======== Exercise inputs ========

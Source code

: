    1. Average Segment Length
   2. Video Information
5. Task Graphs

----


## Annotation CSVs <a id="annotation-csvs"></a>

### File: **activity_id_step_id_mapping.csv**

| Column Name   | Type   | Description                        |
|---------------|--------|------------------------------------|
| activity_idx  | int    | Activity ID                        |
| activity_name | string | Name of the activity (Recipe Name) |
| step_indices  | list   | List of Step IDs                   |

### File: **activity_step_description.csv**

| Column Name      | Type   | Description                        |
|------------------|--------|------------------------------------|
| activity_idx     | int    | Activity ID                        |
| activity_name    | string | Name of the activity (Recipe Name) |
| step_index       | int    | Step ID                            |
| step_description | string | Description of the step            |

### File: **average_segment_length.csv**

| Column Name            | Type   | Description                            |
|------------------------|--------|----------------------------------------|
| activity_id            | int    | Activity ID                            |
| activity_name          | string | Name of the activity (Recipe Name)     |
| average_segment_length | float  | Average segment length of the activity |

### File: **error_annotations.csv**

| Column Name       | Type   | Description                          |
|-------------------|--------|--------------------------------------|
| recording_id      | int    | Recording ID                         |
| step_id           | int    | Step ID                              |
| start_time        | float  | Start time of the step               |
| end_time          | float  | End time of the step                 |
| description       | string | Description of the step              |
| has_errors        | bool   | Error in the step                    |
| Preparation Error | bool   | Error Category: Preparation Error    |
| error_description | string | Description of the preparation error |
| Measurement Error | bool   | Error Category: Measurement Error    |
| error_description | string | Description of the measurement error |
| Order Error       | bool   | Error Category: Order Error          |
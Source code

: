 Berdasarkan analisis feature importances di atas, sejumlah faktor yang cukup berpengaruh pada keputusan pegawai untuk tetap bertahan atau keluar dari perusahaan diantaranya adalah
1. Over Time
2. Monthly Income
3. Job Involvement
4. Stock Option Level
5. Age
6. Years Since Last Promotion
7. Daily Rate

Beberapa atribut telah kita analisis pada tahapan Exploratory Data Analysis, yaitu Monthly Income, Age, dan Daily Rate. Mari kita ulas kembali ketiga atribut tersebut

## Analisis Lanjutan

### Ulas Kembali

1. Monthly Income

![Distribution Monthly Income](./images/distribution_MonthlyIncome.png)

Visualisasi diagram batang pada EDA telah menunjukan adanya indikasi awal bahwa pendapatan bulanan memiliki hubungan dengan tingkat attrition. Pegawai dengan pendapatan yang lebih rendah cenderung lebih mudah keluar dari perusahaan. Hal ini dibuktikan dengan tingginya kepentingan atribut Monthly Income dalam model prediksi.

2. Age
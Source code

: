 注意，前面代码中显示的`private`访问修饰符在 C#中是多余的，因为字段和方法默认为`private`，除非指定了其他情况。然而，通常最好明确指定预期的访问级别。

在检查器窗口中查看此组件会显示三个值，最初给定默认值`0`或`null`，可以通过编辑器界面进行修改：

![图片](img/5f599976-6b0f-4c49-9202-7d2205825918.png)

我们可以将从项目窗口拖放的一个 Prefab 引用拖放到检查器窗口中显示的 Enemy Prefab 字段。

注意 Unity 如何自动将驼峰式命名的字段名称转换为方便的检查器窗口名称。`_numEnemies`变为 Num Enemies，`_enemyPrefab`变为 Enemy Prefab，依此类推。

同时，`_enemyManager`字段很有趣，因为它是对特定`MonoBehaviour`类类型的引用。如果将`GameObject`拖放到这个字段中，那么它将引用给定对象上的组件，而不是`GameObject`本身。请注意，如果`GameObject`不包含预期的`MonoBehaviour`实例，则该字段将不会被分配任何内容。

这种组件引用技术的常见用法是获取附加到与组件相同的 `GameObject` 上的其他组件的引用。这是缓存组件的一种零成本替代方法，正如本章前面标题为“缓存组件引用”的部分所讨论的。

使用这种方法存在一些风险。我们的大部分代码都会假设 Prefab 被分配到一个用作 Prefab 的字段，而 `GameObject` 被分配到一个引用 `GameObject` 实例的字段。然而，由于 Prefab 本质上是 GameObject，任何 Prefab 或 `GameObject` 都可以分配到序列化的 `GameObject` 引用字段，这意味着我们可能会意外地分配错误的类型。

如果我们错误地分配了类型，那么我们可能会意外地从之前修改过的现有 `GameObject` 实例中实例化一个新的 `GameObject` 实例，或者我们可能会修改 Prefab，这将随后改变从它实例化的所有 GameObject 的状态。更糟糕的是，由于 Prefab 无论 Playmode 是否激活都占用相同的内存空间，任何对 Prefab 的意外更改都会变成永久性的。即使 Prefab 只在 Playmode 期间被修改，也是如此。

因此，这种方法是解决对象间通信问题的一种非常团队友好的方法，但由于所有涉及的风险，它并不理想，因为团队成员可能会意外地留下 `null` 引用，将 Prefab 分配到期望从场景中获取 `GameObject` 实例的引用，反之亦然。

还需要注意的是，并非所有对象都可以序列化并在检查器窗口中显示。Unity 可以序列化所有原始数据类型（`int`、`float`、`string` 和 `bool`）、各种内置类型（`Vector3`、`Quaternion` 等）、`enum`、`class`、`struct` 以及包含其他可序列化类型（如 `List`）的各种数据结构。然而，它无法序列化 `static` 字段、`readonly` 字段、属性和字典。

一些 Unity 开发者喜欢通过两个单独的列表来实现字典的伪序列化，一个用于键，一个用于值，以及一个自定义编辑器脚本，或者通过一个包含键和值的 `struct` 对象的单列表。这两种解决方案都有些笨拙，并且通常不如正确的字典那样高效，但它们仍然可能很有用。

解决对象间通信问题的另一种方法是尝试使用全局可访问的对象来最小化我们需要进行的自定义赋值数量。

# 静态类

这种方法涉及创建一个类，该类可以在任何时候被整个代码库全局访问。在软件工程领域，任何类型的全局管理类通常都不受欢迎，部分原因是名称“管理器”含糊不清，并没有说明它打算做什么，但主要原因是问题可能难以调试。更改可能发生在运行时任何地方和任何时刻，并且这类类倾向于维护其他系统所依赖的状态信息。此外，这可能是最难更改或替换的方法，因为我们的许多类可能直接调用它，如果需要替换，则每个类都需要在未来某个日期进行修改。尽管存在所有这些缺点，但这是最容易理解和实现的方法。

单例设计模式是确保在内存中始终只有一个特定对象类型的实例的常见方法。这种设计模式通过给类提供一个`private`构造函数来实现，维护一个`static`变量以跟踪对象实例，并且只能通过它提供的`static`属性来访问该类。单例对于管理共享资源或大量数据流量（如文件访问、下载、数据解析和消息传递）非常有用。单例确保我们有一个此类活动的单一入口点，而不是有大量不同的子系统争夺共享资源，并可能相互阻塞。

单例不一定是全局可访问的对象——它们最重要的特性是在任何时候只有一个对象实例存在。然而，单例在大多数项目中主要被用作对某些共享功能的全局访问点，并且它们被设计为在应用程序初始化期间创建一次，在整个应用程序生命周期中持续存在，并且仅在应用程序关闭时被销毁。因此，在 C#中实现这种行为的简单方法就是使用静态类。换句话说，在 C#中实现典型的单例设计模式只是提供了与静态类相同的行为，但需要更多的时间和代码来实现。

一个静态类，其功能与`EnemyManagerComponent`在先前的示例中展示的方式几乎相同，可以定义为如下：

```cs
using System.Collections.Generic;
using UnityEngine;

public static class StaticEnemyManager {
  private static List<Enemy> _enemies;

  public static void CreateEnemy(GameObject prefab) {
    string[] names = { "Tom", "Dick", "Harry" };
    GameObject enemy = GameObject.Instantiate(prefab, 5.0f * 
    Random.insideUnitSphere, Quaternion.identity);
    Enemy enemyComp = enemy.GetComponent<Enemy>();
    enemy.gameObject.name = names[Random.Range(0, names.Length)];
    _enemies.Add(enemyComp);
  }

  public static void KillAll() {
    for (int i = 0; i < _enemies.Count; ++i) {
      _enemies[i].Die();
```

========

Your answer must consist of every line above, reproduced exactly.

Source code

:    1. Average Segment Length
   2. Video Information
5. Task Graphs

----


## Annotation CSVs <a id="annotation-csvs"></a>

### File: **activity_id_step_id_mapping.csv**

| Column Name   | Type   | Description                        |
|---------------|--------|------------------------------------|
| activity_idx  | int    | Activity ID                        |
| activity_name | string | Name of the activity (Recipe Name) |
| step_indices  | list   | List of Step IDs                   |

### File: **activity_step_description.csv**

| Column Name      | Type   | Description                        |
|------------------|--------|------------------------------------|
| activity_idx     | int    | Activity ID                        |
| activity_name    | string | Name of the activity (Recipe Name) |
| step_index       | int    | Step ID                            |
| step_description | string | Description of the step            |

### File: **average_segment_length.csv**

| Column Name            | Type   | Description                            |
|------------------------|--------|----------------------------------------|
| activity_id            | int    | Activity ID                            |
| activity_name          | string | Name of the activity (Recipe Name)     |
| average_segment_length | float  | Average segment length of the activity |

### File: **error_annotations.csv**

| Column Name       | Type   | Description                          |
|-------------------|--------|--------------------------------------|
| recording_id      | int    | Recording ID                         |
| step_id           | int    | Step ID                              |
| start_time        | float  | Start time of the step               |
| end_time          | float  | End time of the step                 |
| description       | string | Description of the step              |
| has_errors        | bool   | Error in the step                    |
| Preparation Error | bool   | Error Category: Preparation Error    |
| error_description | string | Description of the preparation error |
| Measurement Error | bool   | Error Category: Measurement Error    |
| error_description | string | Description of the measurement error |
| Order Error       | bool   | Error Category: Order Error          |
Source code

: Berdasarkan analisis feature importances di atas, sejumlah faktor yang cukup berpengaruh pada keputusan pegawai untuk tetap bertahan atau keluar dari perusahaan diantaranya adalah
1. Over Time
2. Monthly Income
3. Job Involvement
4. Stock Option Level
5. Age
6. Years Since Last Promotion
7. Daily Rate

Beberapa atribut telah kita analisis pada tahapan Exploratory Data Analysis, yaitu Monthly Income, Age, dan Daily Rate. Mari kita ulas kembali ketiga atribut tersebut

## Analisis Lanjutan

### Ulas Kembali

1. Monthly Income

![Distribution Monthly Income](./images/distribution_MonthlyIncome.png)

Visualisasi diagram batang pada EDA telah menunjukan adanya indikasi awal bahwa pendapatan bulanan memiliki hubungan dengan tingkat attrition. Pegawai dengan pendapatan yang lebih rendah cenderung lebih mudah keluar dari perusahaan. Hal ini dibuktikan dengan tingginya kepentingan atribut Monthly Income dalam model prediksi.

2. Age
Source code

: 注意，前面代码中显示的`private`访问修饰符在 C#中是多余的，因为字段和方法默认为`private`，除非指定了其他情况。然而，通常最好明确指定预期的访问级别。

在检查器窗口中查看此组件会显示三个值，最初给定默认值`0`或`null`，可以通过编辑器界面进行修改：

![图片](img/5f599976-6b0f-4c49-9202-7d2205825918.png)

我们可以将从项目窗口拖放的一个 Prefab 引用拖放到检查器窗口中显示的 Enemy Prefab 字段。

注意 Unity 如何自动将驼峰式命名的字段名称转换为方便的检查器窗口名称。`_numEnemies`变为 Num Enemies，`_enemyPrefab`变为 Enemy Prefab，依此类推。

同时，`_enemyManager`字段很有趣，因为它是对特定`MonoBehaviour`类类型的引用。如果将`GameObject`拖放到这个字段中，那么它将引用给定对象上的组件，而不是`GameObject`本身。请注意，如果`GameObject`不包含预期的`MonoBehaviour`实例，则该字段将不会被分配任何内容。

这种组件引用技术的常见用法是获取附加到与组件相同的 `GameObject` 上的其他组件的引用。这是缓存组件的一种零成本替代方法，正如本章前面标题为“缓存组件引用”的部分所讨论的。

使用这种方法存在一些风险。我们的大部分代码都会假设 Prefab 被分配到一个用作 Prefab 的字段，而 `GameObject` 被分配到一个引用 `GameObject` 实例的字段。然而，由于 Prefab 本质上是 GameObject，任何 Prefab 或 `GameObject` 都可以分配到序列化的 `GameObject` 引用字段，这意味着我们可能会意外地分配错误的类型。

如果我们错误地分配了类型，那么我们可能会意外地从之前修改过的现有 `GameObject` 实例中实例化一个新的 `GameObject` 实例，或者我们可能会修改 Prefab，这将随后改变从它实例化的所有 GameObject 的状态。更糟糕的是，由于 Prefab 无论 Playmode 是否激活都占用相同的内存空间，任何对 Prefab 的意外更改都会变成永久性的。即使 Prefab 只在 Playmode 期间被修改，也是如此。

因此，这种方法是解决对象间通信问题的一种非常团队友好的方法，但由于所有涉及的风险，它并不理想，因为团队成员可能会意外地留下 `null` 引用，将 Prefab 分配到期望从场景中获取 `GameObject` 实例的引用，反之亦然。

还需要注意的是，并非所有对象都可以序列化并在检查器窗口中显示。Unity 可以序列化所有原始数据类型（`int`、`float`、`string` 和 `bool`）、各种内置类型（`Vector3`、`Quaternion` 等）、`enum`、`class`、`struct` 以及包含其他可序列化类型（如 `List`）的各种数据结构。然而，它无法序列化 `static` 字段、`readonly` 字段、属性和字典。

一些 Unity 开发者喜欢通过两个单独的列表来实现字典的伪序列化，一个用于键，一个用于值，以及一个自定义编辑器脚本，或者通过一个包含键和值的 `struct` 对象的单列表。这两种解决方案都有些笨拙，并且通常不如正确的字典那样高效，但它们仍然可能很有用。

解决对象间通信问题的另一种方法是尝试使用全局可访问的对象来最小化我们需要进行的自定义赋值数量。

# 静态类

这种方法涉及创建一个类，该类可以在任何时候被整个代码库全局访问。在软件工程领域，任何类型的全局管理类通常都不受欢迎，部分原因是名称“管理器”含糊不清，并没有说明它打算做什么，但主要原因是问题可能难以调试。更改可能发生在运行时任何地方和任何时刻，并且这类类倾向于维护其他系统所依赖的状态信息。此外，这可能是最难更改或替换的方法，因为我们的许多类可能直接调用它，如果需要替换，则每个类都需要在未来某个日期进行修改。尽管存在所有这些缺点，但这是最容易理解和实现的方法。

单例设计模式是确保在内存中始终只有一个特定对象类型的实例的常见方法。这种设计模式通过给类提供一个`private`构造函数来实现，维护一个`static`变量以跟踪对象实例，并且只能通过它提供的`static`属性来访问该类。单例对于管理共享资源或大量数据流量（如文件访问、下载、数据解析和消息传递）非常有用。单例确保我们有一个此类活动的单一入口点，而不是有大量不同的子系统争夺共享资源，并可能相互阻塞。

单例不一定是全局可访问的对象——它们最重要的特性是在任何时候只有一个对象实例存在。然而，单例在大多数项目中主要被用作对某些共享功能的全局访问点，并且它们被设计为在应用程序初始化期间创建一次，在整个应用程序生命周期中持续存在，并且仅在应用程序关闭时被销毁。因此，在 C#中实现这种行为的简单方法就是使用静态类。换句话说，在 C#中实现典型的单例设计模式只是提供了与静态类相同的行为，但需要更多的时间和代码来实现。

一个静态类，其功能与`EnemyManagerComponent`在先前的示例中展示的方式几乎相同，可以定义为如下：

```cs
using System.Collections.Generic;
using UnityEngine;

public static class StaticEnemyManager {
  private static List<Enemy> _enemies;

  public static void CreateEnemy(GameObject prefab) {
    string[] names = { "Tom", "Dick", "Harry" };
    GameObject enemy = GameObject.Instantiate(prefab, 5.0f * 
    Random.insideUnitSphere, Quaternion.identity);
    Enemy enemyComp = enemy.GetComponent<Enemy>();
    enemy.gameObject.name = names[Random.Range(0, names.Length)];
    _enemies.Add(enemyComp);
  }

  public static void KillAll() {
    for (int i = 0; i < _enemies.Count; ++i) {
      _enemies[i].Die();
```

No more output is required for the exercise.